§ EXERCISE DIRECTIONS
Only the number is needed: the count of lines in the records with the word "this".
-------- RECORDS FOR PROCESSING --------
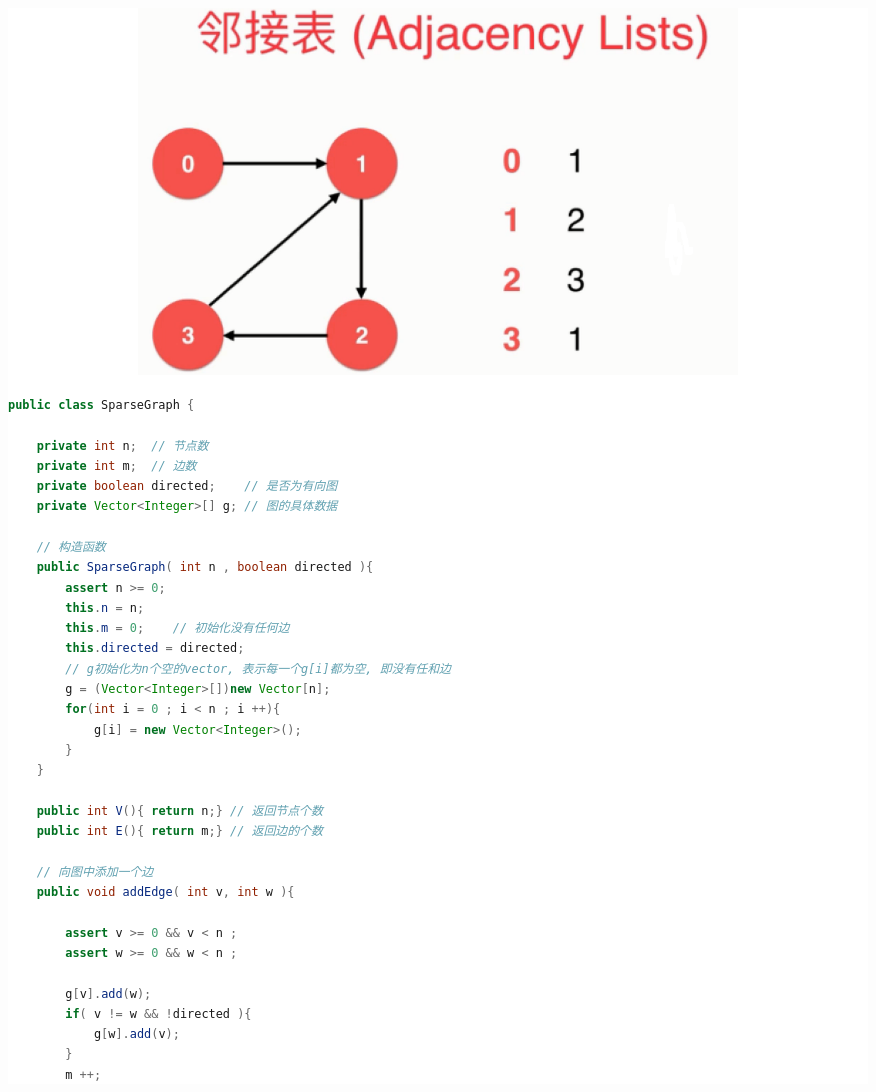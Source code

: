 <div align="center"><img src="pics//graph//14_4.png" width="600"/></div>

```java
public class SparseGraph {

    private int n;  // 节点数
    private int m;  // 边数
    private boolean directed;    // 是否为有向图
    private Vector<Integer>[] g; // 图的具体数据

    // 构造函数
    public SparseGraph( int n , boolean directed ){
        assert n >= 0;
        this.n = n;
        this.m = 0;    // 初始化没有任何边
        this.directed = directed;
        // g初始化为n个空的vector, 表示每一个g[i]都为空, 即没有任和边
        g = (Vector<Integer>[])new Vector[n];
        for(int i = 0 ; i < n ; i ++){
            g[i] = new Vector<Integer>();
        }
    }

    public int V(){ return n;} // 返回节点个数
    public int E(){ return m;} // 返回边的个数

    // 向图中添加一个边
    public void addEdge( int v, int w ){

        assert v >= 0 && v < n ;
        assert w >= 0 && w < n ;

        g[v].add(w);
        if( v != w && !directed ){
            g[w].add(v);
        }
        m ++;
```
--------
-------- RECORDS FOR PROCESSING --------
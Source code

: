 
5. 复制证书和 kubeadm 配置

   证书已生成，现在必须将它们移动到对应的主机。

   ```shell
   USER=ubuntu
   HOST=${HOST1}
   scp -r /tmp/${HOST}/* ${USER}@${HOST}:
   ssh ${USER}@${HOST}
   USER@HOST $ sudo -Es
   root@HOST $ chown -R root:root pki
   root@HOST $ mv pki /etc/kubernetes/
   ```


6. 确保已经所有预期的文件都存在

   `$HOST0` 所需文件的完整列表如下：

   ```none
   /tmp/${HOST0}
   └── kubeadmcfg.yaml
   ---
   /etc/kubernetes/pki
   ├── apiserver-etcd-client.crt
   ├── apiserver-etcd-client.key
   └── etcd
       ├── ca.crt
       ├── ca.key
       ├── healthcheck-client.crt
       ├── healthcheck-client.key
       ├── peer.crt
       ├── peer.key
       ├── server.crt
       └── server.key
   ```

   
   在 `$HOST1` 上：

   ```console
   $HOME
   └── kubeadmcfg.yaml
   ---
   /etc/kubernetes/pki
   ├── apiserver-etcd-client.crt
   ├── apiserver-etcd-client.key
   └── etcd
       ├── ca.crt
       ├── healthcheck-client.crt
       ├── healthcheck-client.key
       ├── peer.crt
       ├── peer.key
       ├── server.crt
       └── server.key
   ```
--------
§ ANSWER BELOW
3